• _YOUR ASSIGNMENT_:
Read the lines of the data below and retrieve those with "import".

DATASET ENTRIES: Begin

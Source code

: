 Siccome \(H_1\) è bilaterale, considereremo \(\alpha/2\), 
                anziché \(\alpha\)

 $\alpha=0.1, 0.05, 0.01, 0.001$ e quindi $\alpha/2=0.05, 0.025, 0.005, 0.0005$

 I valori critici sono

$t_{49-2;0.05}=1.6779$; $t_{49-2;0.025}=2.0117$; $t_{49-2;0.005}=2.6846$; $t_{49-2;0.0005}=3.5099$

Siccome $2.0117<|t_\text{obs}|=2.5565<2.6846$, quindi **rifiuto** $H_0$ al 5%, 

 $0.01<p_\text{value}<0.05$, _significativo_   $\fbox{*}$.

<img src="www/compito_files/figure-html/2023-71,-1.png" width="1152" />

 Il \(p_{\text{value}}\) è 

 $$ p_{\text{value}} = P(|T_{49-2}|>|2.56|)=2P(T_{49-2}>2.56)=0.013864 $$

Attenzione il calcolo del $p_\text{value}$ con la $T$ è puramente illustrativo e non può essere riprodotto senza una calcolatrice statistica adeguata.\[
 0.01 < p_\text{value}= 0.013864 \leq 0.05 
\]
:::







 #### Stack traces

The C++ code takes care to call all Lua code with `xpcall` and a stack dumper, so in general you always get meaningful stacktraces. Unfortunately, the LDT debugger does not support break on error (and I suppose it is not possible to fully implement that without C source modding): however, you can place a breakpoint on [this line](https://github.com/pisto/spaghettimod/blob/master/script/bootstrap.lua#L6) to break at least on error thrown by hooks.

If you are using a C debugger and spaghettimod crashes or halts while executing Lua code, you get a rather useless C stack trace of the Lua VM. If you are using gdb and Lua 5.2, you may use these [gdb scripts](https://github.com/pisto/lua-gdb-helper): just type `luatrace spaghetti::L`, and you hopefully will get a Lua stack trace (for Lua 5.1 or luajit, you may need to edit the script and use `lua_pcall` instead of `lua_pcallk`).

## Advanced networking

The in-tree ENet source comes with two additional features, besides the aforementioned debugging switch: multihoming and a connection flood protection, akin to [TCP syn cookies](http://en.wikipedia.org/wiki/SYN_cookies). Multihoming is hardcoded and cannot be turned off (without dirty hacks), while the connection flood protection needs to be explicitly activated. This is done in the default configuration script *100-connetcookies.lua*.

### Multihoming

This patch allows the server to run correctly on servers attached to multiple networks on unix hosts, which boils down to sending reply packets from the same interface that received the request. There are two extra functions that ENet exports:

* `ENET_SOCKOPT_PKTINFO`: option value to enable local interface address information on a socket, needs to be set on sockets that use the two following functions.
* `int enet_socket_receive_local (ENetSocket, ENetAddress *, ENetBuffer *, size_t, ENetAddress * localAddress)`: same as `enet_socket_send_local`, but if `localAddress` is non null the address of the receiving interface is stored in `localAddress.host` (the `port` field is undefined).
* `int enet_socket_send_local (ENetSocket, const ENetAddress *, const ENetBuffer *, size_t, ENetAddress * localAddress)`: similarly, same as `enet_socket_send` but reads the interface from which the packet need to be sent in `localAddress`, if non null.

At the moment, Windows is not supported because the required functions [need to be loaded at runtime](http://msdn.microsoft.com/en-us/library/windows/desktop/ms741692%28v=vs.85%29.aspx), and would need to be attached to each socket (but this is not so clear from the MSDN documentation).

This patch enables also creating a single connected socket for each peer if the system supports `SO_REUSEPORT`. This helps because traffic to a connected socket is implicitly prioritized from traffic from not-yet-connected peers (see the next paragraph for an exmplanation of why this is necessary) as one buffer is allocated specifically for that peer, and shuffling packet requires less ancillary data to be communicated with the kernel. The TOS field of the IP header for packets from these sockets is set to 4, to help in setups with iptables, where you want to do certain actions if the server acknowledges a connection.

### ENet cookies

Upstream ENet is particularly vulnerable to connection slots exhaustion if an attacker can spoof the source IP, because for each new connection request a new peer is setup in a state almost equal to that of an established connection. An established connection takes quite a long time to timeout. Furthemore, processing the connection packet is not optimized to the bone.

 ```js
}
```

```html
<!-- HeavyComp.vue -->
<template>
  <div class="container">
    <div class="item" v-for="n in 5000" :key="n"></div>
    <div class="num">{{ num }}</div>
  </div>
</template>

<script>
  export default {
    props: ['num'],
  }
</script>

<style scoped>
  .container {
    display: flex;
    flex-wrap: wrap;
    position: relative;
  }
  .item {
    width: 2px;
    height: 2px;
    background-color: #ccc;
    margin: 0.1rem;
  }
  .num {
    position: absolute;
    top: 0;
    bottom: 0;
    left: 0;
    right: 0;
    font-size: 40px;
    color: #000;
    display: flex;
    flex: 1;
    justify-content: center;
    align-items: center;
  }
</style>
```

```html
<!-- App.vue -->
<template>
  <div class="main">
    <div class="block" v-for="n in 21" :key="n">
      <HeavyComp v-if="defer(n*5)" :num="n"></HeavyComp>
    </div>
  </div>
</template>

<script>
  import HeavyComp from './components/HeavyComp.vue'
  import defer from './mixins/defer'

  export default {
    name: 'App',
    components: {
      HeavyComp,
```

DATASET ENTRIES: End

• _SOLUTION FOR THIS PROBLEM_:
  import HeavyComp from './components/HeavyComp.vue'
  import defer from './mixins/defer'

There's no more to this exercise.